───── DATA EXTRACTS
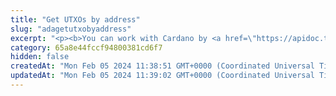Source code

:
```yaml
---
title: "Get UTXOs by address"
slug: "adagetutxobyaddress"
excerpt: "<p><b>You can work with Cardano by <a href=\"https://apidoc.tatum.io/tag/Node-RPC#operation/NodeJsonPostRpcDriver\" target=\"_blank\">connecting directly to a blockchain node provided by Tatum</a>.</b></p><br/><h4>1 credit per API call.</h4><p>Gets a Ada UTXOs by address.</p>"
category: 65a8e44fccf94800381cd6f7
hidden: false
createdAt: "Mon Feb 05 2024 11:38:51 GMT+0000 (Coordinated Universal Time)"
updatedAt: "Mon Feb 05 2024 11:39:02 GMT+0000 (Coordinated Universal Time)"
---
```


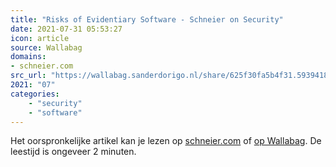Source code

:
 ```yaml
---
title: "Risks of Evidentiary Software - Schneier on Security"
date: 2021-07-31 05:53:27
icon: article
source: Wallabag
domains:
- schneier.com
src_url: "https://wallabag.sanderdorigo.nl/share/625f30fa5b4f31.59394188"
2021: "07"
categories:
    - "security"
    - "software"
---
```

Het oorspronkelijke artikel kan je lezen op [schneier.com](https://www.schneier.com/blog/archives/2021/06/risks-of-evidentiary-software.html) of [op Wallabag](https://wallabag.sanderdorigo.nl/share/625f30fa5b4f31.59394188). De leestijd is ongeveer 2 minuten.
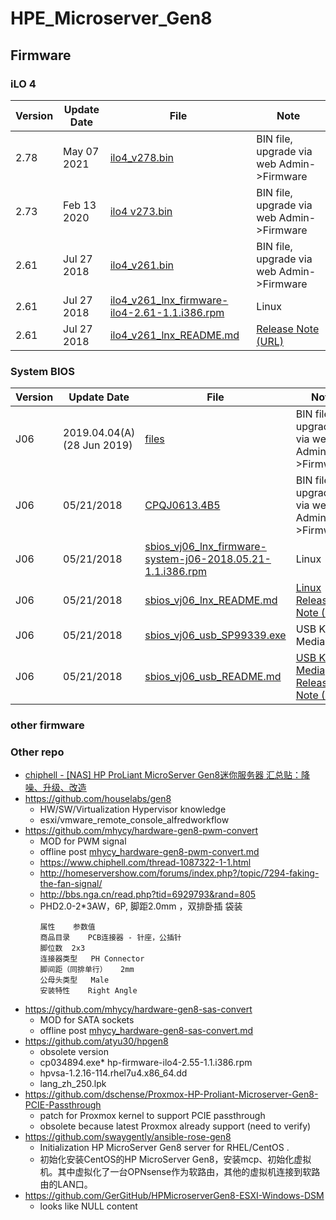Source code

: # HPE_Microserver_Gen8
## Firmware
### iLO 4
|Version|Update Date|File|Note|
|----|----|----|----|
2.78|May 07 2021|[ilo4_v278.bin](files/ilo4_v278.bin)|BIN file, upgrade via web Admin->Firmware
2.73|Feb 13 2020|[ilo4 v273.bin](files/)|BIN file, upgrade via web Admin->Firmware|[Release Note(URL)](https://support.hpe.com/hpsc/swd/public/detail?swItemId=MTX_025846b2035b42f7b85512741b#tab-history)
2.61|Jul 27 2018|[ilo4_v261.bin](files/ilo4_v261.bin)|BIN file, upgrade via web Admin->Firmware
2.61|Jul 27 2018|[ilo4_v261_lnx_firmware-ilo4-2.61-1.1.i386.rpm](files/ilo4_v261_lnx_firmware-ilo4-2.61-1.1.i386.rpm)|Linux 
2.61|Jul 27 2018|[ilo4_v261_lnx_README.md](ilo4_v261_lnx_README.md)|[Release Note (URL)](https://support.hpe.com/hpsc/swd/public/detail?sp4ts.oid=1009143853&swItemId=MTX_fa40c1bfdb924daf87a10fa810&swEnvOid=4184)
### System BIOS
|Version|Update Date|File|Note|
|----|----|----|----|
J06|2019.04.04(A)(28 Jun 2019)|[files](files)|BIN file, upgrade via web Admin->Firmware|[Release Note(URL)](https://support.hpe.com/hpsc/swd/public/detail?swItemId=MTX_e9bfdf20809a426cb16ef9cd81#tab-history)
J06|05/21/2018|[CPQJ0613.4B5](files/CPQJ0613.4B5)|BIN file, upgrade via web Admin->Firmware 
J06|05/21/2018|[sbios_vj06_lnx_firmware-system-j06-2018.05.21-1.1.i386.rpm](files/sbios_vj06_lnx_firmware-system-j06-2018.05.21-1.1.i386.rpm)|Linux
J06|05/21/2018|[sbios_vj06_lnx_README.md](sbios_vj06_lnx_README.md)|[Linux Release Note (URL)](https://support.hpe.com/hpsc/swd/public/detail?sp4ts.oid=5390291&swItemId=MTX_6d14418a08954e5a8c8cb08bf0&swEnvOid=4184)
J06|05/21/2018|[sbios_vj06_usb_SP99339.exe](files/sbios_vj06_usb_SP99339.exe)|USB Key Media 
J06|05/21/2018|[sbios_vj06_usb_README.md](sbios_vj06_usb_README.md)|[USB Key Media Release Note (URL)](https://support.hpe.com/hpsc/swd/public/detail?sp4ts.oid=5390291&swItemId=MTX_c9a347de9ded465088b735c472&swEnvOid=4184)

### other firmware

### Other repo
* [chiphell - [NAS] HP ProLiant MicroServer Gen8迷你服务器 汇总贴：降噪、升级、改造](https://www.chiphell.com/thread-1196090-1-1.html)
* https://github.com/houselabs/gen8
    * HW/SW/Virtualization Hypervisor knowledge
    * esxi/vmware_remote_console_alfredworkflow
* https://github.com/mhycy/hardware-gen8-pwm-convert
    * MOD for PWM signal
    * offline post [mhycy_hardware-gen8-pwm-convert.md](mhycy_hardware-gen8-pwm-convert.md)
    * https://www.chiphell.com/thread-1087322-1-1.html
    * http://homeservershow.com/forums/index.php?/topic/7294-faking-the-fan-signal/
    * http://bbs.nga.cn/read.php?tid=6929793&rand=805
    * PHD2.0-2*3AW，6P, 脚距2.0mm ，双排卧插 袋装
        ```
        属性    参数值	
        商品目录	PCB连接器 - 针座，公插针	
        脚位数	 2x3	
        连接器类型	PH Connector	
        脚间距（同排单行）	2mm	
        公母头类型	Male	
        安装特性	Right Angle
        ```
* https://github.com/mhycy/hardware-gen8-sas-convert
    * MOD for SATA sockets
    * offline post [mhycy_hardware-gen8-sas-convert.md](mhycy_hardware-gen8-sas-convert.md)
* https://github.com/atyu30/hpgen8
    * obsolete version
    * cp034894.exe* hp-firmware-ilo4-2.55-1.1.i386.rpm
    * hpvsa-1.2.16-114.rhel7u4.x86_64.dd
    * lang_zh_250.lpk
* https://github.com/dschense/Proxmox-HP-Proliant-Microserver-Gen8-PCIE-Passthrough
    * patch for Proxmox kernel to support PCIE passthrough
    * obsolete because latest Proxmox already support (need to verify)
* https://github.com/swaygently/ansible-rose-gen8
    * Initialization HP MicroServer Gen8 server for RHEL/CentOS .
    * 初始化安装CentOS的HP MicroServer Gen8，安装mcp、初始化虚拟机。其中虚拟化了一台OPNsense作为软路由，其他的虚拟机连接到软路由的LAN口。
* https://github.com/GerGitHub/HPMicroserverGen8-ESXI-Windows-DSM
    * looks like NULL content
──────────
WHAT YOU HAVE TO DO:
Reproduce every line above containing "PCIE".

TASK SOLUTION:
* https://github.com/dschense/Proxmox-HP-Proliant-Microserver-Gen8-PCIE-Passthrough
    * patch for Proxmox kernel to support PCIE passthrough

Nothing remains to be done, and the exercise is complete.